> Work to be completed
Word for word, copy all of the entries.

Start of Block

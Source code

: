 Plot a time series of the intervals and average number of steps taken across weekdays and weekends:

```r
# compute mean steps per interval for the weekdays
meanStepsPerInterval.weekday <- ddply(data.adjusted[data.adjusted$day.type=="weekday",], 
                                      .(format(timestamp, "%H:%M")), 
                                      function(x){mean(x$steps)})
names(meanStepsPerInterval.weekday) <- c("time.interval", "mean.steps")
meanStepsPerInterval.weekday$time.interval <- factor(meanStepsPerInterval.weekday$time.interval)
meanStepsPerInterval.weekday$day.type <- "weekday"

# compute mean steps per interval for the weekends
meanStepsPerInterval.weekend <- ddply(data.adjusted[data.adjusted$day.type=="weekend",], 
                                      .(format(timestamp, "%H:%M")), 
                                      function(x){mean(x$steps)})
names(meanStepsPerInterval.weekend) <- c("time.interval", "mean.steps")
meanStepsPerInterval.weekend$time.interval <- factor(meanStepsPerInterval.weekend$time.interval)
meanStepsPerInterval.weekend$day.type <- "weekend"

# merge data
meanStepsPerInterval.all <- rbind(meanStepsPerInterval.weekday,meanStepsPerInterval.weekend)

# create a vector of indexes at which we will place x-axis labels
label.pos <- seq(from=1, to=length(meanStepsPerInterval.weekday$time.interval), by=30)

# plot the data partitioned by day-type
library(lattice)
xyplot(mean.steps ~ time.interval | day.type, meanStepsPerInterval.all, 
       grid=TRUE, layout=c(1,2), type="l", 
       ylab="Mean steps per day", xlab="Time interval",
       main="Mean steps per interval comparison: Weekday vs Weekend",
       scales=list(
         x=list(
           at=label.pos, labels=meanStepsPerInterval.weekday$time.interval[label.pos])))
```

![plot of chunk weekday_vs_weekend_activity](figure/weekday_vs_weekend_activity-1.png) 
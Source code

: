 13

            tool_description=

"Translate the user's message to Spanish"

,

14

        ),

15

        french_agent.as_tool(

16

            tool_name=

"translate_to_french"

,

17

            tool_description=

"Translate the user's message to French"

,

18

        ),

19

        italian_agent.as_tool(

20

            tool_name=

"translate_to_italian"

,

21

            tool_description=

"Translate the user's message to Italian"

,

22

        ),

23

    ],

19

End of Block

> Exercise solution
Source code

: Plot a time series of the intervals and average number of steps taken across weekdays and weekends:

```r
# compute mean steps per interval for the weekdays
meanStepsPerInterval.weekday <- ddply(data.adjusted[data.adjusted$day.type=="weekday",], 
                                      .(format(timestamp, "%H:%M")), 
                                      function(x){mean(x$steps)})
names(meanStepsPerInterval.weekday) <- c("time.interval", "mean.steps")
meanStepsPerInterval.weekday$time.interval <- factor(meanStepsPerInterval.weekday$time.interval)
meanStepsPerInterval.weekday$day.type <- "weekday"

# compute mean steps per interval for the weekends
meanStepsPerInterval.weekend <- ddply(data.adjusted[data.adjusted$day.type=="weekend",], 
                                      .(format(timestamp, "%H:%M")), 
                                      function(x){mean(x$steps)})
names(meanStepsPerInterval.weekend) <- c("time.interval", "mean.steps")
meanStepsPerInterval.weekend$time.interval <- factor(meanStepsPerInterval.weekend$time.interval)
meanStepsPerInterval.weekend$day.type <- "weekend"

# merge data
meanStepsPerInterval.all <- rbind(meanStepsPerInterval.weekday,meanStepsPerInterval.weekend)

# create a vector of indexes at which we will place x-axis labels
label.pos <- seq(from=1, to=length(meanStepsPerInterval.weekday$time.interval), by=30)

# plot the data partitioned by day-type
library(lattice)
xyplot(mean.steps ~ time.interval | day.type, meanStepsPerInterval.all, 
       grid=TRUE, layout=c(1,2), type="l", 
       ylab="Mean steps per day", xlab="Time interval",
       main="Mean steps per interval comparison: Weekday vs Weekend",
       scales=list(
         x=list(
           at=label.pos, labels=meanStepsPerInterval.weekday$time.interval[label.pos])))
```

![plot of chunk weekday_vs_weekend_activity](figure/weekday_vs_weekend_activity-1.png) 
Source code

: 13

            tool_description=

"Translate the user's message to Spanish"

,

14

        ),

15

        french_agent.as_tool(

16

            tool_name=

"translate_to_french"

,

17

            tool_description=

"Translate the user's message to French"

,

18

        ),

19

        italian_agent.as_tool(

20

            tool_name=

"translate_to_italian"

,

21

            tool_description=

"Translate the user's message to Italian"

,

22

        ),

23

    ],

19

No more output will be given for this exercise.